== Work to complete ==
Copy each line below that contains "with".
** Data shown follows **
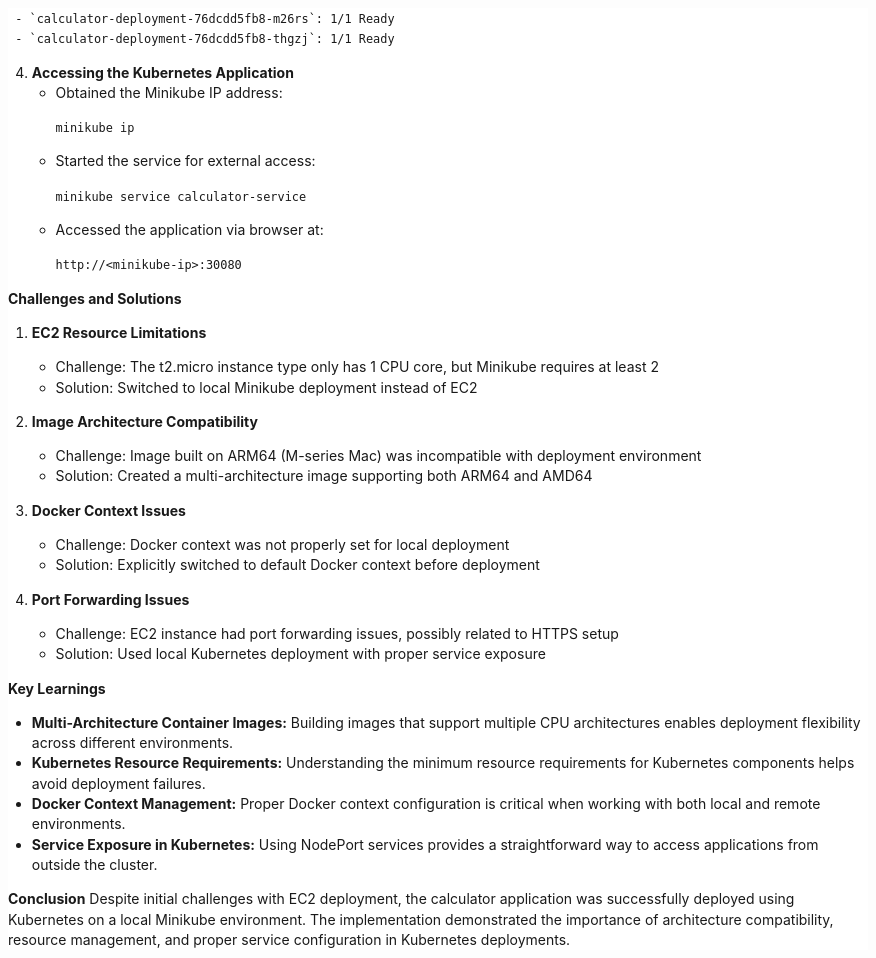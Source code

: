      - `calculator-deployment-76dcdd5fb8-m26rs`: 1/1 Ready
     - `calculator-deployment-76dcdd5fb8-thgzj`: 1/1 Ready

4. **Accessing the Kubernetes Application**
   - Obtained the Minikube IP address:
     ```bash
     minikube ip
     ```
   - Started the service for external access:
     ```bash
     minikube service calculator-service
     ```
   - Accessed the application via browser at:
     ```
     http://<minikube-ip>:30080
     ```

**Challenges and Solutions**

1. **EC2 Resource Limitations**
   - Challenge: The t2.micro instance type only has 1 CPU core, but Minikube requires at least 2
   - Solution: Switched to local Minikube deployment instead of EC2

2. **Image Architecture Compatibility**
   - Challenge: Image built on ARM64 (M-series Mac) was incompatible with deployment environment
   - Solution: Created a multi-architecture image supporting both ARM64 and AMD64

3. **Docker Context Issues**
   - Challenge: Docker context was not properly set for local deployment
   - Solution: Explicitly switched to default Docker context before deployment

4. **Port Forwarding Issues**
   - Challenge: EC2 instance had port forwarding issues, possibly related to HTTPS setup
   - Solution: Used local Kubernetes deployment with proper service exposure

**Key Learnings**
- **Multi-Architecture Container Images:** Building images that support multiple CPU architectures enables deployment flexibility across different environments.
- **Kubernetes Resource Requirements:** Understanding the minimum resource requirements for Kubernetes components helps avoid deployment failures.
- **Docker Context Management:** Proper Docker context configuration is critical when working with both local and remote environments.
- **Service Exposure in Kubernetes:** Using NodePort services provides a straightforward way to access applications from outside the cluster.

**Conclusion**
Despite initial challenges with EC2 deployment, the calculator application was successfully deployed using Kubernetes on a local Minikube environment. The implementation demonstrated the importance of architecture compatibility, resource management, and proper service configuration in Kubernetes deployments.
** End of Data shown **
== Result below ==
   - Challenge: Image built on ARM64 (M-series Mac) was incompatible with deployment environment
   - Solution: Used local Kubernetes deployment with proper service exposure
- **Docker Context Management:** Proper Docker context configuration is critical when working with both local and remote environments.
Despite initial challenges with EC2 deployment, the calculator application was successfully deployed using Kubernetes on a local Minikube environment. The implementation demonstrated the importance of architecture compatibility, resource management, and proper service configuration in Kubernetes deployments.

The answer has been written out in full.